- Born: Ingemar Oskar Lennart Ståhl June 2, 1938 Stockholm, Sweden
- Died: February 6, 2014 (aged 75) Lund, Sweden
- Education: Stockholm University; Lund University;
- Occupations: Economist, professor
- Board member of: Ragnar Söderberg Foundation
- Spouse: Solveig Ståhl
- Children: 3

= Ingemar Ståhl =

Swedish economist (1938–2014)

Ingemar Ståhl (June 2, 1938 – February 6, 2014) was a Swedish economist and an economics professor from Lund University.

==Life==
Ståhl was born on June 2, 1938, in Stockholm, Sweden.

He graduated, with a bachelor degree, in 1958 in the Stockholm University. He earned his Licentiate of Philosophy in 1965 at the Lund University.

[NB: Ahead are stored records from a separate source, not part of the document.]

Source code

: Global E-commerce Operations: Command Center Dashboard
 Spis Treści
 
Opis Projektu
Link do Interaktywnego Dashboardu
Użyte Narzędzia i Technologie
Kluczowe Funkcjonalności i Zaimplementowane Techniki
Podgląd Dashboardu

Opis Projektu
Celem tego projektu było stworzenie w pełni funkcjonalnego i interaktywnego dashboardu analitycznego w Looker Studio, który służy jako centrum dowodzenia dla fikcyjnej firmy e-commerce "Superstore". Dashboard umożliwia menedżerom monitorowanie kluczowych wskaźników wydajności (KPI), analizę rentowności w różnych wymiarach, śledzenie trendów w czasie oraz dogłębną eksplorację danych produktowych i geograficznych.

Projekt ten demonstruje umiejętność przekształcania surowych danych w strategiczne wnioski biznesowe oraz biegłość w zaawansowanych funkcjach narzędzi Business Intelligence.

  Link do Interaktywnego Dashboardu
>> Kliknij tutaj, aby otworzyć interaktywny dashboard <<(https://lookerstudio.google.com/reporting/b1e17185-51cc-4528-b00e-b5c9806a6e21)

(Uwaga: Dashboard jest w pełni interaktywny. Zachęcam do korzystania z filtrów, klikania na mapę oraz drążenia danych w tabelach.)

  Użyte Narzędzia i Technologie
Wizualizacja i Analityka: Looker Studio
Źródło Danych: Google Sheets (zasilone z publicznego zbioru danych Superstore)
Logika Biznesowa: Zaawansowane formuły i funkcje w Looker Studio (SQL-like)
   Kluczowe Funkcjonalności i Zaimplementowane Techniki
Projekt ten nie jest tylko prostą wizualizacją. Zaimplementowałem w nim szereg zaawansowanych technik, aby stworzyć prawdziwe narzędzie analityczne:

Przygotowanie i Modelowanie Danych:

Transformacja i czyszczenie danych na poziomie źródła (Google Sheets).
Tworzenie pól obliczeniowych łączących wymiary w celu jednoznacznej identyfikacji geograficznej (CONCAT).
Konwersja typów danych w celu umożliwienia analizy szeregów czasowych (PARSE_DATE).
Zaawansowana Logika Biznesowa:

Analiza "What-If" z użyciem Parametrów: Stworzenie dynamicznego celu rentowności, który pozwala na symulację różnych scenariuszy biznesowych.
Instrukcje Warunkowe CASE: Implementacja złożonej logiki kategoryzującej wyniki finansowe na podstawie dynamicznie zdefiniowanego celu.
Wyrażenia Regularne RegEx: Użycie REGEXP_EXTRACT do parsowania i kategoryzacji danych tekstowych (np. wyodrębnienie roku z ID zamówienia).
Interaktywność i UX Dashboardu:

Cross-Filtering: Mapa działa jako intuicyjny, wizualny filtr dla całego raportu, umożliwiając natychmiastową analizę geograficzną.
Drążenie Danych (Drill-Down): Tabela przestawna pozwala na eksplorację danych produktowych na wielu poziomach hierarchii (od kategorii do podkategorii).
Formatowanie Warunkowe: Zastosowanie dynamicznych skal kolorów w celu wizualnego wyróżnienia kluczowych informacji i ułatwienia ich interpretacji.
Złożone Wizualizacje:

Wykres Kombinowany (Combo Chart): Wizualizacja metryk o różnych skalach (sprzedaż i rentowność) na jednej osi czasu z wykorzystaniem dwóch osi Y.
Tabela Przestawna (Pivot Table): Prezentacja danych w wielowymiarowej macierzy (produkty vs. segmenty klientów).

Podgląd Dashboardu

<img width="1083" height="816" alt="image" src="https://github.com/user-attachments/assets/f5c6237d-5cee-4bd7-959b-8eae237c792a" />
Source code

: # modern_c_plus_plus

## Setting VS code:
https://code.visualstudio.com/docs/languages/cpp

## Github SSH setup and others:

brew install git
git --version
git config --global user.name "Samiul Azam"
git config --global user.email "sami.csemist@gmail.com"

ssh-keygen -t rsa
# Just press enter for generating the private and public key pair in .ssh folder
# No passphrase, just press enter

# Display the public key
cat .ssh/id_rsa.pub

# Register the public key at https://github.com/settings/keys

Ståhl was married to Solveig Ståhl, whom he had three children: Nils Ståhl, Pernilla Ståhl, and Ingela Ståhl. He died on February 6, 2014, in Lund, Sweden at the age of 75.

==Career==
For 25 years, Ståhl was a member of Ragnar Söderberg Foundation, an organization dedicated to scientific researches. Ståhl has also worked as an Advisor to the Cabinet Office of the Government of Sweden and the Organisation for Economic Co-operation and Development (OECD). Since 1982, he was also a member of the Royal Swedish Academy of Engineering Sciences.

===Nobel Prize===

Ståhl was part of the Committee for the Prize in Economic Sciences in Memory of Alfred Nobel from 1969 until 1984. His committee duties included proposing laureates for the Prize.